Requirement:
From the line containing "2. Set Infura" through the last line of the records, print every line exactly and nothing more.

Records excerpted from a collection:
---
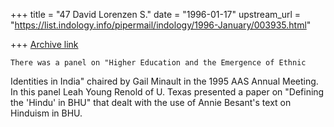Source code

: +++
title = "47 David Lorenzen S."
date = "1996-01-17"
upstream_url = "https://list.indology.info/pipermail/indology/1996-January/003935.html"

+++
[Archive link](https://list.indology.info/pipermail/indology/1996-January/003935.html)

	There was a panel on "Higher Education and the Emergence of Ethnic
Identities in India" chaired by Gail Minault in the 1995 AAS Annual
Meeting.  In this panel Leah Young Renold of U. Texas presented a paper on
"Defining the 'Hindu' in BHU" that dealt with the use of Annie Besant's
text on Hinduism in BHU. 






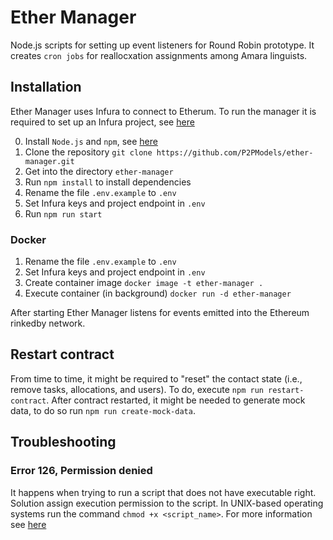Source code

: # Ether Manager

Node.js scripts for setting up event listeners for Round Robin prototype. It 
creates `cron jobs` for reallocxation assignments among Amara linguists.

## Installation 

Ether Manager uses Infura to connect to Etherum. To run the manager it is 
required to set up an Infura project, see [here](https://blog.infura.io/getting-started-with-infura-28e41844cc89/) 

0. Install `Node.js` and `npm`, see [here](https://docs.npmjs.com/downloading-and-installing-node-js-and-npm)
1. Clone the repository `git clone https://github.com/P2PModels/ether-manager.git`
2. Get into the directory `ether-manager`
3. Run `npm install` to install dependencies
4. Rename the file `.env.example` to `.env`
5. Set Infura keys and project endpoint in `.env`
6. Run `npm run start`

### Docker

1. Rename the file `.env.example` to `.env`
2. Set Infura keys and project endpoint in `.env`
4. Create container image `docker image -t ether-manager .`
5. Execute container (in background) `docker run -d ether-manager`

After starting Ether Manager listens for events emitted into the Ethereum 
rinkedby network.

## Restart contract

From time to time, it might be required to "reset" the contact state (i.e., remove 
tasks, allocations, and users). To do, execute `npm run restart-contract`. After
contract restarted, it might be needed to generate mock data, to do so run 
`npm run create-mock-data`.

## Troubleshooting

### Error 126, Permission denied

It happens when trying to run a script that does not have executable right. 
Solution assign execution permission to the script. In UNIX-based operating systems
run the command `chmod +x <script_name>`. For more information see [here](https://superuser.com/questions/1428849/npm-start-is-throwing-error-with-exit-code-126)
---
Answer box:
2. Set Infura keys and project endpoint in `.env`
4. Create container image `docker image -t ether-manager .`
5. Execute container (in background) `docker run -d ether-manager`

After starting Ether Manager listens for events emitted into the Ethereum 
rinkedby network.

## Restart contract

From time to time, it might be required to "reset" the contact state (i.e., remove 
tasks, allocations, and users). To do, execute `npm run restart-contract`. After
contract restarted, it might be needed to generate mock data, to do so run 
`npm run create-mock-data`.

## Troubleshooting

### Error 126, Permission denied

It happens when trying to run a script that does not have executable right. 
Solution assign execution permission to the script. In UNIX-based operating systems
run the command `chmod +x <script_name>`. For more information see [here](https://superuser.com/questions/1428849/npm-start-is-throwing-error-with-exit-code-126)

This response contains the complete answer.